WHAT IS EXPECTED
Check each line of the data for "onchange" and select those that have it.

ENTRIES PROVIDED
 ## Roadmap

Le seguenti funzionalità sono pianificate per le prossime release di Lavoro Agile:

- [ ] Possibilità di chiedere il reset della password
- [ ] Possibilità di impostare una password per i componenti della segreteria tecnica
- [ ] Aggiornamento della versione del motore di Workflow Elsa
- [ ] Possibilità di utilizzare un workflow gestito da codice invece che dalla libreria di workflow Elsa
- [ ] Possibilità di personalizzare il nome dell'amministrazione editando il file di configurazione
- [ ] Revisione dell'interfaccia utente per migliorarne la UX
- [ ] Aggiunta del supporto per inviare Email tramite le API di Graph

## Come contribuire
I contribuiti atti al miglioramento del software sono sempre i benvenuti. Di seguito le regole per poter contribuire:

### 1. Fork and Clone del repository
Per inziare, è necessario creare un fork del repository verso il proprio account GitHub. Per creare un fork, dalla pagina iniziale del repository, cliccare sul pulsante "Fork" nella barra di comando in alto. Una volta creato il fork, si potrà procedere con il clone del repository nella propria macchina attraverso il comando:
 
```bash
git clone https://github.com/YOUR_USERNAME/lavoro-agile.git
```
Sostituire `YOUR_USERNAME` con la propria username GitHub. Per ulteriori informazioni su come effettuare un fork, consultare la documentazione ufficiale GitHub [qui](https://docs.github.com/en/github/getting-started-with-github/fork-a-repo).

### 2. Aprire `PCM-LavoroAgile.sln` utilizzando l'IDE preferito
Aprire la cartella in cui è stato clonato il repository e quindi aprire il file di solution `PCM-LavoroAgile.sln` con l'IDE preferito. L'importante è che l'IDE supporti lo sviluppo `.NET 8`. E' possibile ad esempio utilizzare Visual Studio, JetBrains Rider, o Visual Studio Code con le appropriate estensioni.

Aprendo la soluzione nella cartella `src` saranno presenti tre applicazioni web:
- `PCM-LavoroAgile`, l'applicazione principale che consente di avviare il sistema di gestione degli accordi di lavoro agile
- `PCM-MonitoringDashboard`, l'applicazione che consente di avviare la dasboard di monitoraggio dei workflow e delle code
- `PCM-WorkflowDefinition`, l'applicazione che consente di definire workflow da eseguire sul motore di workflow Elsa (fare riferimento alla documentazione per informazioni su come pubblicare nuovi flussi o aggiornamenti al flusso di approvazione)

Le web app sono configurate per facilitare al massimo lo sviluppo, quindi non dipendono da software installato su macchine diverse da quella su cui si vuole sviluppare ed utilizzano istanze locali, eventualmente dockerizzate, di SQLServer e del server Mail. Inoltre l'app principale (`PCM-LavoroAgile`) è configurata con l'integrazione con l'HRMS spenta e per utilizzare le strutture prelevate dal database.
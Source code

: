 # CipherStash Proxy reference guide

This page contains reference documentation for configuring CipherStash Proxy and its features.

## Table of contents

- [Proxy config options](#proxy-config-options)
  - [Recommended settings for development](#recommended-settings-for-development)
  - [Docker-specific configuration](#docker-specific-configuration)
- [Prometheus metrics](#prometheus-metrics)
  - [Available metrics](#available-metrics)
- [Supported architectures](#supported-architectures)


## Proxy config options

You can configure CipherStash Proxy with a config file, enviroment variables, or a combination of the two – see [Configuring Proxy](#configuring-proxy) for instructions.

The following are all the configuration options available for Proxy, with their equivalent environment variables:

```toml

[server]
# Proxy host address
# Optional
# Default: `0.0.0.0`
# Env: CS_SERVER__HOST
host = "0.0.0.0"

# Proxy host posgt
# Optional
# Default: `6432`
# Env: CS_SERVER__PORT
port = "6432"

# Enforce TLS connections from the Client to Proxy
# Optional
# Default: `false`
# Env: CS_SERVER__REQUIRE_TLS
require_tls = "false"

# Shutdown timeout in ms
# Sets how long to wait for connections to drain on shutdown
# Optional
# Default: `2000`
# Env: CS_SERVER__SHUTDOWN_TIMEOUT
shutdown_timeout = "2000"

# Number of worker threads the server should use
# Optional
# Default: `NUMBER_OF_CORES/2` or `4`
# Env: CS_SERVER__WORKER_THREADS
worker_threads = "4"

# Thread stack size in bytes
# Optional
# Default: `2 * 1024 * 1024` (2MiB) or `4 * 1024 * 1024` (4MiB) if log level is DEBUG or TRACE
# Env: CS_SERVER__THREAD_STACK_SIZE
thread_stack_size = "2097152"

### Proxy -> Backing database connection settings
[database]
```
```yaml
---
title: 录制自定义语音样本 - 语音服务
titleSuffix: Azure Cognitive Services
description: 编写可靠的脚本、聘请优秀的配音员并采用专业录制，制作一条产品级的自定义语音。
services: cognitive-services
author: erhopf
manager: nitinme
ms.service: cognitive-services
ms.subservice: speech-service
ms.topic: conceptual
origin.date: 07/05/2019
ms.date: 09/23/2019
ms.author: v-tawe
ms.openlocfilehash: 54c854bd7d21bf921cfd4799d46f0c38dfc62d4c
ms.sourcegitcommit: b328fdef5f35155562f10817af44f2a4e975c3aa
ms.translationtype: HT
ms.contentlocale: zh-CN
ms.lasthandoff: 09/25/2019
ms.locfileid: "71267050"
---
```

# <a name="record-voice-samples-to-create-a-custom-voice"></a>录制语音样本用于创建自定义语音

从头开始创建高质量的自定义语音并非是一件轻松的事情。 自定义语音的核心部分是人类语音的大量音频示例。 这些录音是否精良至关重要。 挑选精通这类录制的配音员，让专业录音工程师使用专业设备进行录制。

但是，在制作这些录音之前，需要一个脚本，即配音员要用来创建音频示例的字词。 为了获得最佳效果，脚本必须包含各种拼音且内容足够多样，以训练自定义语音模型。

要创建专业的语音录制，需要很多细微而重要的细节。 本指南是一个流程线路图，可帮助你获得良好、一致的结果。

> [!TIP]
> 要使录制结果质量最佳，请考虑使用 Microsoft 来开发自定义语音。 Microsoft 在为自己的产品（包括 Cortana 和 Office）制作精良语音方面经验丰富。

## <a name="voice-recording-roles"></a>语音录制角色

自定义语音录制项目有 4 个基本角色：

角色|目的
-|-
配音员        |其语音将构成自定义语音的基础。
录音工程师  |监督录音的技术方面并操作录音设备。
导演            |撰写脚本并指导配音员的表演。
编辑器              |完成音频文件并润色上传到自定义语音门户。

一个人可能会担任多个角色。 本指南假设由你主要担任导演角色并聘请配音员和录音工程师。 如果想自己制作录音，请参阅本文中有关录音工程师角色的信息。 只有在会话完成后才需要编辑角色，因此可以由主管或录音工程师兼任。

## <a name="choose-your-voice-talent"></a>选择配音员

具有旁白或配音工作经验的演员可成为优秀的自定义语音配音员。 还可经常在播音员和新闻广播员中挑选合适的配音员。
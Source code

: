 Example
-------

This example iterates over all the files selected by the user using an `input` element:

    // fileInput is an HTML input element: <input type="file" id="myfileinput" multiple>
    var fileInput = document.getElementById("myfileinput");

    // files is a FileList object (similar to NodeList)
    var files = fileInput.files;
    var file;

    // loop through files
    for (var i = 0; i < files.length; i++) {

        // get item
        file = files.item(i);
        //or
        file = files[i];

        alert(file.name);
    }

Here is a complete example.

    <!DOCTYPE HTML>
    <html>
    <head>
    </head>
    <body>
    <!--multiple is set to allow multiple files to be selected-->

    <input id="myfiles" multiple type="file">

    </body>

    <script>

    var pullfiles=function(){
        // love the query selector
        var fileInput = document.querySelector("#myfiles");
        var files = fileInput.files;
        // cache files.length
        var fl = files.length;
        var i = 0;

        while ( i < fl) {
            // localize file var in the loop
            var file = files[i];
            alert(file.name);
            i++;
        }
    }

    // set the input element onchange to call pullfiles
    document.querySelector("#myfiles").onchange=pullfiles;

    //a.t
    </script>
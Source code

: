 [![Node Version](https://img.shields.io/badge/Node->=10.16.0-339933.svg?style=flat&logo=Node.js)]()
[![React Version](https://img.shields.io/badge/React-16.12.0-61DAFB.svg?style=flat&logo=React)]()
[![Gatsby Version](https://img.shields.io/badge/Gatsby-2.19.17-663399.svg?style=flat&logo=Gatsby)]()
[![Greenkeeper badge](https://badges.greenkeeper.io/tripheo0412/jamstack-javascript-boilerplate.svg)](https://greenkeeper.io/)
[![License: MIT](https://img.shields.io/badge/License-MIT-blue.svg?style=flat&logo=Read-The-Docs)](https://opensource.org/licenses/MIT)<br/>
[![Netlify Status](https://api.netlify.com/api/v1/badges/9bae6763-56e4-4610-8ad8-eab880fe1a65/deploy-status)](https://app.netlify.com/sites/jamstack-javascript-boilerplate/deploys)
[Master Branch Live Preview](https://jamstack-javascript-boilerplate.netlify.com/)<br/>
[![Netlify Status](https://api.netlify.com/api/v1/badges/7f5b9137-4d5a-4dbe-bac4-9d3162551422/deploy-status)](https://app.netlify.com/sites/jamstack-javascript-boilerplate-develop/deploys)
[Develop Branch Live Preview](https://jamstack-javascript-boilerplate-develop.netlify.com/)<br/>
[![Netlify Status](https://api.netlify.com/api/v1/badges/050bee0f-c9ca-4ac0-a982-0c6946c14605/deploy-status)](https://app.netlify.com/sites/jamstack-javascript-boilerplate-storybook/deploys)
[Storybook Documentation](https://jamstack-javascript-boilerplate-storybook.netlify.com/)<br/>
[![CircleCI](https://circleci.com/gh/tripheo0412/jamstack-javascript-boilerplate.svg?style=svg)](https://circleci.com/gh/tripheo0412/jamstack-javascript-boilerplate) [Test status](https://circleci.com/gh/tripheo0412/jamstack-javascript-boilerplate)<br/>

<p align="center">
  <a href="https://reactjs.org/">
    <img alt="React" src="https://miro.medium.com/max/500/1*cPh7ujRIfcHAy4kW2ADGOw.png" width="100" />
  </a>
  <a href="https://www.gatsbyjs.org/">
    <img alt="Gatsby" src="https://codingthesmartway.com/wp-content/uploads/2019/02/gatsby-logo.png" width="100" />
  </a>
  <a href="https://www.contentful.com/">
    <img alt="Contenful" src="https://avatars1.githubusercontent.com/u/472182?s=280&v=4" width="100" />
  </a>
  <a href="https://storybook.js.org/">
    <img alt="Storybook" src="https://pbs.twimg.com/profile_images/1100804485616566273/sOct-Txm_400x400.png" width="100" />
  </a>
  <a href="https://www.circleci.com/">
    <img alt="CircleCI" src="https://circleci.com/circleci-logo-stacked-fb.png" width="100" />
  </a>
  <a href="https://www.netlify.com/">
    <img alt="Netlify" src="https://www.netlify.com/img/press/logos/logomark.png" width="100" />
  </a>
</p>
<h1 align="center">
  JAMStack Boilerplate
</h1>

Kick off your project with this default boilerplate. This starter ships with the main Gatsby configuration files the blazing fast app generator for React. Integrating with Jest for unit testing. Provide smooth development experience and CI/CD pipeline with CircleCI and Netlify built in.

RESPONSE AREA
    // set the input element onchange to call pullfiles
    document.querySelector("#myfiles").onchange=pullfiles;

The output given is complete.